Try it →
Go through the records below and return each line that has "idea" in it.

(Saved data entries)

########################################

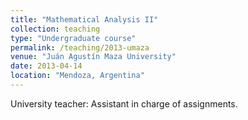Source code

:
 ```yaml
---
title: "Mathematical Analysis II"
collection: teaching
type: "Undergraduate course"
permalink: /teaching/2013-umaza
venue: "Juán Agustín Maza University"
date: 2013-04-14
location: "Mendoza, Argentina"
---
```


University teacher: Assistant in charge of assignments.

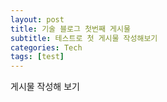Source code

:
 ```yaml
---
layout: post
title: 기술 블로그 첫번째 게시물
subtitle: 테스트로 첫 게시물 작성해보기
categories: Tech
tags: [test]
---
```



게시물 작성해 보기
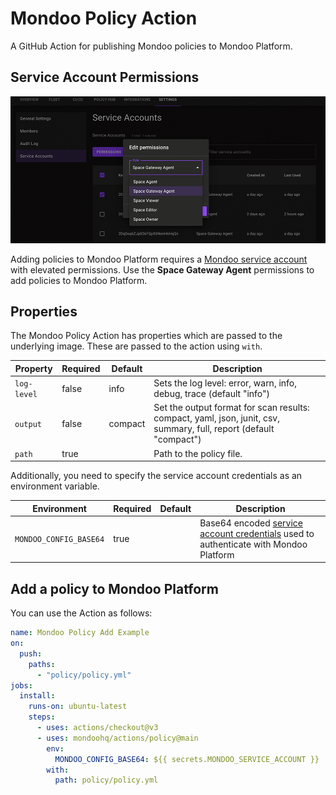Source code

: # Mondoo Policy Action

A GitHub Action for publishing Mondoo policies to Mondoo Platform.

## Service Account Permissions

![Mondoo service account with elevated permissions](../assets/service-account-permissions.png)

Adding policies to Mondoo Platform requires a [Mondoo service account](https://mondoo.com/docs/platform/service_accounts/#creating-service-accounts) with elevated permissions. Use the **Space Gateway Agent** permissions to add policies to Mondoo Platform.

## Properties

The Mondoo Policy Action has properties which are passed to the underlying image. These are passed to the action using `with`.

| Property    | Required | Default | Description                                                                                                        |
| ----------- | -------- | ------- | ------------------------------------------------------------------------------------------------------------------ |
| `log-level` | false    | info    | Sets the log level: error, warn, info, debug, trace (default "info")                                               |
| `output`    | false    | compact | Set the output format for scan results: compact, yaml, json, junit, csv, summary, full, report (default "compact") |
| `path`      | true     |         | Path to the policy file.                                                                                           |

Additionally, you need to specify the service account credentials as an environment variable.

| Environment            | Required | Default | Description                                                                                                                                                          |
| ---------------------- | -------- | ------- | -------------------------------------------------------------------------------------------------------------------------------------------------------------------- |
| `MONDOO_CONFIG_BASE64` | true     |         | Base64 encoded [service account credentials](https://mondoo.com/docs/platform/service_accounts/#creating-service-accounts) used to authenticate with Mondoo Platform |

## Add a policy to Mondoo Platform

You can use the Action as follows:

```yaml
name: Mondoo Policy Add Example
on:
  push:
    paths:
      - "policy/policy.yml"
jobs:
  install:
    runs-on: ubuntu-latest
    steps:
      - uses: actions/checkout@v3
      - uses: mondoohq/actions/policy@main
        env:
          MONDOO_CONFIG_BASE64: ${{ secrets.MONDOO_SERVICE_ACCOUNT }}
        with:
          path: policy/policy.yml
```
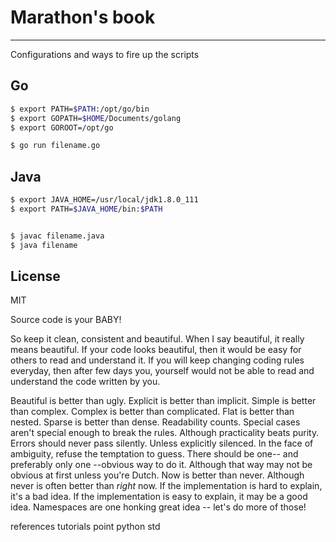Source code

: # Marathon's book
---


Configurations and ways to fire up the scripts

## Go

```sh
$ export PATH=$PATH:/opt/go/bin
$ export GOPATH=$HOME/Documents/golang
$ export GOROOT=/opt/go

$ go run filename.go

```

## Java

```sh
$ export JAVA_HOME=/usr/local/jdk1.8.0_111
$ export PATH=$JAVA_HOME/bin:$PATH


$ javac filename.java
$ java filename
```


License
----

MIT

Source code is your BABY!

So keep it clean, consistent and beautiful. When I say beautiful,
it really means beautiful. If your code looks beautiful, then it 
would be easy for others to read and understand it. If you will 
keep changing coding rules everyday, then after few days you,
yourself would not be able to read and understand the code 
written by you.


Beautiful is better than ugly.
Explicit is better than implicit.
Simple is better than complex.
Complex is better than complicated.
Flat is better than nested.
Sparse is better than dense.
Readability counts.
Special cases aren't special enough to break the rules.
Although practicality beats purity.
Errors should never pass silently.
Unless explicitly silenced.
In the face of ambiguity, refuse the temptation to guess.
There should be one-- and preferably only one --obvious way to do it.
Although that way may not be obvious at first unless you're Dutch.
Now is better than never.
Although never is often better than *right* now.
If the implementation is hard to explain, it's a bad idea.
If the implementation is easy to explain, it may be a good idea.
Namespaces are one honking great idea -- let's do more of those!

references
tutorials point
python std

########################################

Exercise result →
If the implementation is hard to explain, it's a bad idea.
If the implementation is easy to explain, it may be a good idea.
Namespaces are one honking great idea -- let's do more of those!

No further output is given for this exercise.